Voici donc Don Valentin parvenu aux confins d'une vaste lande et là, tout au fond, exactement à l'horizon, Dieu resplendissait doucement comme une nuée oblongue. Le petit prêtre se jeta à genoux dans la neige.
"Attends-moi, ô Seigneur, suppliait-il. Par ma faute l'archevêque est resté seul, et ce soir c'est Noël !". Il avait les pieds glacés, avançait dans la brume et s'enfonçait jusqu'aux genoux dans la neige. De temps en temps il s'effondrait, tombant de tout son long. Combien de temps pourrait-il encore résister ?
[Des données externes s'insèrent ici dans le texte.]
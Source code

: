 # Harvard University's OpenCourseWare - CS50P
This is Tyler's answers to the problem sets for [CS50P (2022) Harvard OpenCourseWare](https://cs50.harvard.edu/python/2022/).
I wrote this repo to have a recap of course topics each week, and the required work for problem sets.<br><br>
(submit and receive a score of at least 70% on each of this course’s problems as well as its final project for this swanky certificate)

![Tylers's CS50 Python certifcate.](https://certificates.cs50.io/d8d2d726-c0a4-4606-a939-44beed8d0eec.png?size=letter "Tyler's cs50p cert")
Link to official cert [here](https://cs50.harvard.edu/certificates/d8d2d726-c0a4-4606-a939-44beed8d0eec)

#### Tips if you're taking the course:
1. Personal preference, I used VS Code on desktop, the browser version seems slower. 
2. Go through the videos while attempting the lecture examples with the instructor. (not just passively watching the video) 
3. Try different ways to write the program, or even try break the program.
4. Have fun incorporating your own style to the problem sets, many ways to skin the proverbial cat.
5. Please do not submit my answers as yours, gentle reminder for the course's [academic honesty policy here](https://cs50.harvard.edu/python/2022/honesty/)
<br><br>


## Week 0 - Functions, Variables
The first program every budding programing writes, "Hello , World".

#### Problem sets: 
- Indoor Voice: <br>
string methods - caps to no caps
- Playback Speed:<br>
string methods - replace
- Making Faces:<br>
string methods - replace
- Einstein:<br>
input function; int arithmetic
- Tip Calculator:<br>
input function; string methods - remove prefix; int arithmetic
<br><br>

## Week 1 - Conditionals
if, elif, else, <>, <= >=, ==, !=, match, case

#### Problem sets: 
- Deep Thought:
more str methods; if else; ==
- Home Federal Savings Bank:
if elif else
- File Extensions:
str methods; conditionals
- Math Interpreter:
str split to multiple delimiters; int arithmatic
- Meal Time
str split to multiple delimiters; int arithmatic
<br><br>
Tout à coup, il entendit un choeur de voix d'anges, immense et pathétique. Un rayon de lumière filtrait à travers le brouillard. Il ouvrit une petite porte de bois : c'était une église immense et là au milieu, entouré de quelques chandelles, un prêtre priait. Et l'église était pleine de paradis.
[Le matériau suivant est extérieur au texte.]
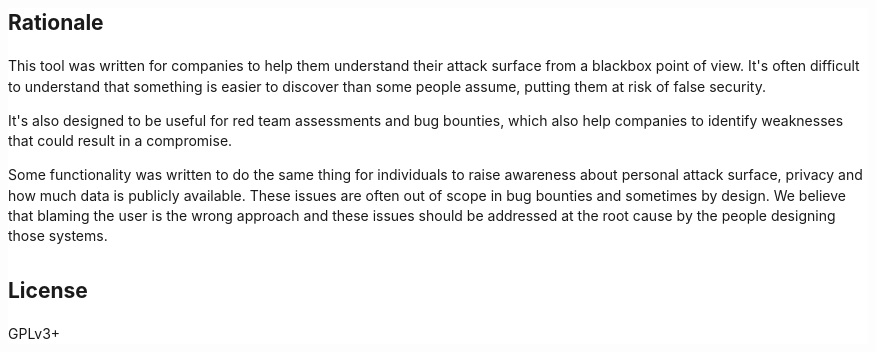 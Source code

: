 ## Rationale

This tool was written for companies to help them understand their attack
surface from a blackbox point of view. It's often difficult to understand that
something is easier to discover than some people assume, putting them at risk
of false security.

It's also designed to be useful for red team assessments and bug bounties,
which also help companies to identify weaknesses that could result in a
compromise.

Some functionality was written to do the same thing for individuals to raise
awareness about personal attack surface, privacy and how much data is publicly
available. These issues are often out of scope in bug bounties and sometimes by
design. We believe that blaming the user is the wrong approach and these issues
should be addressed at the root cause by the people designing those systems.

## License

GPLv3+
- Mon frère, gémit Don Valentin, à bout de forces, hérissé de glaçons, aie pitié de moi. Par ma faute, mon archevêque est resté seul et il a besoin de Dieu. Donne m'en un peu, je t'en prie.
Lentement, celui qui priait se retourna. En le reconnaissant, Don Valentin devint, si possible, encore plus pâle.
- Bon Noël à toi, Don Valentin, s'écrie l'archevêque en allant à sa rencontre tout enveloppé de Dieu. Mon pauvre enfant, où t'es-tu donc fourré ? Peut-on savoir ce que tu es allé chercher dehors par ce temps de chien ? ....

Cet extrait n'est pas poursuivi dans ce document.